Cumhurbaşkanı Recep Tayyip Erdoğan, Atatürk Kültür, Dil ve Tarih Yüksek Kurumu Yeni Yerleşkesi’nin açılışını gerçekleştirdi. Daha sonra programda Gazi Mustafa Kemal Atatürk’ün sevdiği şarkılardan oluşan müzik dinletisinin gerçekleştirilmesinin ardından, kurumun tanıtımını içeren kısa film gösterildi. Erdoğan, daha sonra burada bir konuşma gerçekleştirdi.
“Kimi zaman sağ-sol, Alevi-Sünni, ilerici-gerici, Kürt-Türk denilerek toplum kesimlerimiz birbirine düşman edilmiştir”
‘Fare Çuvalı Teorisi’ adıyla bilinen bir hikayeyi hatırlatan Erdoğan, sözlerine şöyle devam etti:
“Ülkenin birinde tarım mühendisi bir kişi ülkenin başkentine gitmek üzere trene biner. Yanındaki koltuğa da yaşlı bir çiftçi oturur. Yolculuk boyunca çiftçi, ayakları arasındaki çuvalı her çeyrek saatte bir çevirip, içindekileri karıştırır ve sonra tekrar yerine yerleştirir. Bu durum karşısında merakını yenemeyen mühendis, bir süre sonra çiftçiye yaptığı bu işin hikmetini sorar. Çiftçi, tarlalardan fare ve sıçan yakalayıp, bunları laboratuvar deneylerinde kullanılmak üzere başkentteki bir araştırma merkezine sattığını söyler. Çuvaldakiler de işte bu fare ve sıçanlardır. ‘Peki’ der mühendis, çuvalı niye sürekli sallıyorsun? Çiftçi de çuvaldaki fareleri ve sıçanları çeyrek saatten fazla sallayıp, içindeki birbirine karıştırmazsam hayvanlar rahatlayıp, çuvalı kemirip delmeye başlarlar. Yaptığım bu işle farelerin ve sıçanların korkularını sürekli canlı tutup kendi aralarında gerginlik yaşamalarını sağlayarak dikkatlerini çuvala vermelerini engelliyorum. Böylece onları satacağım yere kadar rahatça götürüyorum. Bir çiftçinin pratik zekasının ürünü bu yöntem, daha sonra bir teori haline getirilip siyasete de uyarlanmıştır. Emperyalistler tarafından sömürülecek ülkeler ve toplumlar, terör başta olmak üzere çeşitli yöntemlerle sürekli karıştırılıp, birbirleri ile çatıştırılarak asıl amaçlarına odaklanmalarının önüne geçiliyor. Maalesef, ülkemiz de uzunca bir süre bu teorinin tepe tepe uygulandığı yerlerden biri olmuştur. Kimi zaman sağ-sol, Alevi-Sünni, ilerici-gerici, Kürt-Türk denilerek toplum kesimlerimiz birbirine düşman edilmiştir. Kazanan siyasetiyle, diplomasisiyle, ekonomisiyle ve güvenliğiyle emperyalistler, kaybeden ise topyekun milletimiz ve ülkemiz olmuştur. Hamdolsun, biz bu devri bitirdik.”

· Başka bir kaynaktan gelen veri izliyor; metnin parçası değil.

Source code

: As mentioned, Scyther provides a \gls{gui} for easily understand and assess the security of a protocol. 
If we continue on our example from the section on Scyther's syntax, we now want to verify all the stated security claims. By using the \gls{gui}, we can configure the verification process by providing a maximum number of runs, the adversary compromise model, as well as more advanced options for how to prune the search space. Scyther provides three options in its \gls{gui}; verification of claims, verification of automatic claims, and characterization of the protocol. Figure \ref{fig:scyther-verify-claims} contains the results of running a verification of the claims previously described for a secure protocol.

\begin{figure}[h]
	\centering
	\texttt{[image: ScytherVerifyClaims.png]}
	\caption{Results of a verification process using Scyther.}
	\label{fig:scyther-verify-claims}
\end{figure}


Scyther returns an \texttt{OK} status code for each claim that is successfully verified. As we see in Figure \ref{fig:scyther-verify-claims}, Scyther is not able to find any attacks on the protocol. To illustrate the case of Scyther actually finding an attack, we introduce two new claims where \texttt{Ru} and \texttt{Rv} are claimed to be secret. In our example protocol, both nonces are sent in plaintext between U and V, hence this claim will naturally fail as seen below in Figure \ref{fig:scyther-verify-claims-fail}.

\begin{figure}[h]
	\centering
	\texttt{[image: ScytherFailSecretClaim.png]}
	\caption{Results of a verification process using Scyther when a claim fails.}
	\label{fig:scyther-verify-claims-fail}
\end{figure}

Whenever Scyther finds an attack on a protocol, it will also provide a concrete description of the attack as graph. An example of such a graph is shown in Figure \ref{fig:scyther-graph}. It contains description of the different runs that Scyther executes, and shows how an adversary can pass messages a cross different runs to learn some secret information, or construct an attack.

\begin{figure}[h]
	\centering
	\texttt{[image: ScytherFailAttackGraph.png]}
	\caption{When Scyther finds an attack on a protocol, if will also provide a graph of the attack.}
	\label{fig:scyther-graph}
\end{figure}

“Eski Türkiye kisvesi altına Türkiye’yi yeniden emperyalistlerine güdümüne sokmak isteyenler
Bir, iri, diri, kardeş ve hep birlikte Türkiye olarak gelecek asrı Türkiye Yüzyılı yapma hedeflerine kararlılıkla yürümeye devam edeceklerini dile getirerek, “Dünyayı biçimlendiren siyasi, ekonomik ve güvenlik paradigmalarının yeniden yapılandığı şu dönemde geçmişteki hataları tekrarlayıp, önümüzdeki fırsatları kaçırmamakta kararlıyız. Bölgemizi kasıp kavuran yıkımların, sınırlarımıza dayanmasını, bizi de yakmaya başlamasını beklemeyeceğiz. Gelin hep birlikte karşımızdaki tehditlerle yüzleşip mücadele ederek, gelecek nesillere büyük ve güçlü bir Türkiye mirası bırakalım. Aksi takdirde bir asır daha korkarak, birbirimizi tüketerek yaşayacağımız bir iklimin bizi esir alması kaçınılmazdır. Hiçbirimizin gönlünün böyle bir geleceğe razı olmayacağına inanıyorum. Tarihin tekerrür etmemesi için, dünyanın ve bilhassa bölgemizin içinde bulunduğu durum hepimize ibret olmalıdır. Bunun için siyaset kurumu başta olmak üzere her birimiz üzerimize düşen sorumluluğu yerine getirmekle mükellefiz” açıklamasında bulundu.